Union Major General Jesse L. Reno's IX Corps followed Jackson's males through the city a couple of days later on the way to the Fight of South Mountain, where Reno passed away. The websites of the fights are due west of the city along the National Road, west of Burkittsville. Confederate soldiers under Jackson and Walker unsuccessfully tried to stop the Federal army's westward advance into the Cumberland Valley and towards Sharpsburg.
The 1889 memorial celebrating Major General Reno and the Union soldiers of his IX Corps is on Reno Monument Road west of Middletown, just below the summit of Fox's Space, as is a 1993 memorial to slain Confederate Brig. Gen. Samuel Garland Jr., and the North Carolina troops who held the line.
George McClellan after the Battle of South Mountain and the Battle of Antietam, provided a brief speech at what was then the B. & O. Railroad depot at the existing intersection of East All Saints and South Market Streets. A plaque honors the speech (at what is today the Frederick Neighborhood Action Company, a Social Services office).
The Army of the Potomac camped around the Prospect Hall residential or commercial property for the several days as skirmishers pursued Lee's Confederate Army of Northern Virginia prior to Gettysburg. A big granite rectangular monument made from among the stones at the "Devil's Den" in Gettysburg to the east along the driveway celebrates the midnight change-of-command.
27 million in 2019 dollars) from citizens for not razing the city on their method to Washington D.C. Union troops under Major General Lew Wallace battled an effective delaying action, in what became the last considerable Confederate advance at the Fight of Monocacy, likewise known as the "Fight that conserved Washington." The Monocacy National Battleground lies simply southeast of the city limitations, along the Monocacy River at the B.
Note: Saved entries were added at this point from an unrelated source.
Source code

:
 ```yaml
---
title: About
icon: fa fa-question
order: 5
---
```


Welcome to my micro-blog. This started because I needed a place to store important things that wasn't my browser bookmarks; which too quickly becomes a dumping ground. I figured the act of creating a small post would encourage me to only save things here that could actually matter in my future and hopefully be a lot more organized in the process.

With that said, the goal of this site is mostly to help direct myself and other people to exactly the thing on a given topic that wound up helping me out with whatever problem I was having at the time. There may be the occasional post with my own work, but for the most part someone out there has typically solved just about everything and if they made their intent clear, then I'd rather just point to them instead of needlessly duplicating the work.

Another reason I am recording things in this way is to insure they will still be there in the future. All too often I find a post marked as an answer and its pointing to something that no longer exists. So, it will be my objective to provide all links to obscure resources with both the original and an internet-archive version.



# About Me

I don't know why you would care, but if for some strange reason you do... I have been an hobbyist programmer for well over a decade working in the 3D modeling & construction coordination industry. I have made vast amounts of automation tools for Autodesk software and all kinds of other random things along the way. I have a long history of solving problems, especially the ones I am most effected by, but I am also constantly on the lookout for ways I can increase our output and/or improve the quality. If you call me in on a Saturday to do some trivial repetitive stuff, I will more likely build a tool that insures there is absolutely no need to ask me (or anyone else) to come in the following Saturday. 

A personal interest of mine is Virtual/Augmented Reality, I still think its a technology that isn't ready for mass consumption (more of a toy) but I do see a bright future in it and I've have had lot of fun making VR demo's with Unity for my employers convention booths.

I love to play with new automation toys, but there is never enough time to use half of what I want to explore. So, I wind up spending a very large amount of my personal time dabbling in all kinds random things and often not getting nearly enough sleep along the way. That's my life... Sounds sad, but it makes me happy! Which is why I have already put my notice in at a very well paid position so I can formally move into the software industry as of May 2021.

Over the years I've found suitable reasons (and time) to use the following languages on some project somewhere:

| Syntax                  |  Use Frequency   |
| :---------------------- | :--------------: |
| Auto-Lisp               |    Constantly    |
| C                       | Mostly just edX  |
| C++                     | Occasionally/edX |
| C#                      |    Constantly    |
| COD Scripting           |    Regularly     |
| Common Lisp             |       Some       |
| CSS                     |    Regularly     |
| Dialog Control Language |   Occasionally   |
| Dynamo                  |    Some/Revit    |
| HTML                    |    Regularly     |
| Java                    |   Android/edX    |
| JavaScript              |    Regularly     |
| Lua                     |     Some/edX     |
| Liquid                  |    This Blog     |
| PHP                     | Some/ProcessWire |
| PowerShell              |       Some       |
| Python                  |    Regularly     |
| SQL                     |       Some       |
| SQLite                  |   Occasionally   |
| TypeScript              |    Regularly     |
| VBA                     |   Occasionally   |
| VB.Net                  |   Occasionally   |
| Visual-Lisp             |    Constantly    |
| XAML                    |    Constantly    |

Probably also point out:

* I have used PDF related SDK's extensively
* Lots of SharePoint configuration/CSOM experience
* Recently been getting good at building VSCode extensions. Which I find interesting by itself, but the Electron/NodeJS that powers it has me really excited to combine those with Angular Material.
Railway junction where 2 bridges cross the stream - an iron-truss bridge for the railway and a covered wood bridge for the Frederick-Urbana-Georgetown Pike, which was the website of the main fight of July 1864. Some skirmishing happened additional northeast of town at the stone-arched "Jug Bridge" where the National Roadway crossed the Monocacy; and an artillery bombardment occurred along the National Road west of town near Red Man's Hill and Possibility Hall mansion as the Union troops pulled back eastward.
While Gettysburg National Battleground of 1863 lies roughly 35 miles (56 km) to the north-northeast. The reconstructed home of Barbara Fritchie stands on West Patrick Street, simply past Carroll Creek direct park. Fritchie, a substantial figure in Maryland history in her own right, is buried in Frederick's Mount Olivet Cemetery.
Roosevelt when they stopped here in 1941 on a vehicle trip to the presidential retreat, then called "Shangra-La" (now "Camp David") within the Catoctin Mountains near Thurmont. Admiral Winfield Scott Schley (18391911) was born at "Richfields", the estate house of his father. He became a crucial naval leader of the American fleet on board his flagship and heavy cruiser USS Baltimore in addition to Admiral William T.
Major Henry Schley's kid, Dr. Fairfax Schley, contributed in setting up the Frederick County Agricultural Society and the Great Frederick Fair. Gilmer Schley served as Mayor from 1919 to 1922, and the Schleys stayed among the town's leading families into the late-20th century. Nathaniel Wilson Schley, a popular lender, and his better half Mary Margaret Schley assisted arrange and raise funds for the yearly Fantastic Frederick Fair, among the 2 biggest farming fairs in the State.